Images are to be excluded from the copy, and the records below reproduced word for word.

**INFORMATION PROVIDED**:
=-=-=-=-=
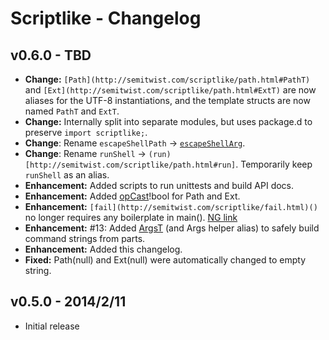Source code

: Scriptlike - Changelog
======================

v0.6.0 - TBD
------------
- **Change:** ```[Path](http://semitwist.com/scriptlike/path.html#PathT)``` and ```[Ext](http://semitwist.com/scriptlike/path.html#ExtT)``` are now aliases for the UTF-8 instantiations, and the template structs are now named ```PathT``` and ```ExtT```.
- **Change:** Internally split into separate modules, but uses package.d to preserve ```import scriptlike;```.
- **Change**: Rename ```escapeShellPath``` -> [```escapeShellArg```](http://semitwist.com/scriptlike/path.html#escapeShellArg).
- **Change**: Rename ```runShell``` -> ```(run)[http://semitwist.com/scriptlike/path.html#run]```. Temporarily keep ```runShell``` as an alias.
- **Enhancement:** Added scripts to run unittests and build API docs.
- **Enhancement:** Added [opCast](http://semitwist.com/scriptlike/path.html#opCast)!bool for Path and Ext.
- **Enhancement:** ```[fail](http://semitwist.com/scriptlike/fail.html)()``` no longer requires any boilerplate in main(). [NG link](http://forum.dlang.org/thread/ldc6qt$22tv$1@digitalmars.com)
- **Enhancement:** #13: Added [ArgsT](http://semitwist.com/scriptlike/path.html#ArgsT) (and Args helper alias) to safely build command strings from parts.
- **Enhancement:** Added this changelog.
- **Fixed:** Path(null) and Ext(null) were automatically changed to empty string.

v0.5.0 - 2014/2/11
------------------
- Initial release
=-=-=-=-=
**ANSWER SPACE**:
Source code

: Scriptlike - Changelog
======================

v0.6.0 - TBD
------------
- **Change:** ```[Path](http://semitwist.com/scriptlike/path.html#PathT)``` and ```[Ext](http://semitwist.com/scriptlike/path.html#ExtT)``` are now aliases for the UTF-8 instantiations, and the template structs are now named ```PathT``` and ```ExtT```.
- **Change:** Internally split into separate modules, but uses package.d to preserve ```import scriptlike;```.
- **Change**: Rename ```escapeShellPath``` -> [```escapeShellArg```](http://semitwist.com/scriptlike/path.html#escapeShellArg).
- **Change**: Rename ```runShell``` -> ```(run)[http://semitwist.com/scriptlike/path.html#run]```. Temporarily keep ```runShell``` as an alias.
- **Enhancement:** Added scripts to run unittests and build API docs.
- **Enhancement:** Added [opCast](http://semitwist.com/scriptlike/path.html#opCast)!bool for Path and Ext.
- **Enhancement:** ```[fail](http://semitwist.com/scriptlike/fail.html)()``` no longer requires any boilerplate in main(). [NG link](http://forum.dlang.org/thread/ldc6qt$22tv$1@digitalmars.com)
- **Enhancement:** #13: Added [ArgsT](http://semitwist.com/scriptlike/path.html#ArgsT) (and Args helper alias) to safely build command strings from parts.
- **Enhancement:** Added this changelog.
- **Fixed:** Path(null) and Ext(null) were automatically changed to empty string.

v0.5.0 - 2014/2/11
------------------
- Initial release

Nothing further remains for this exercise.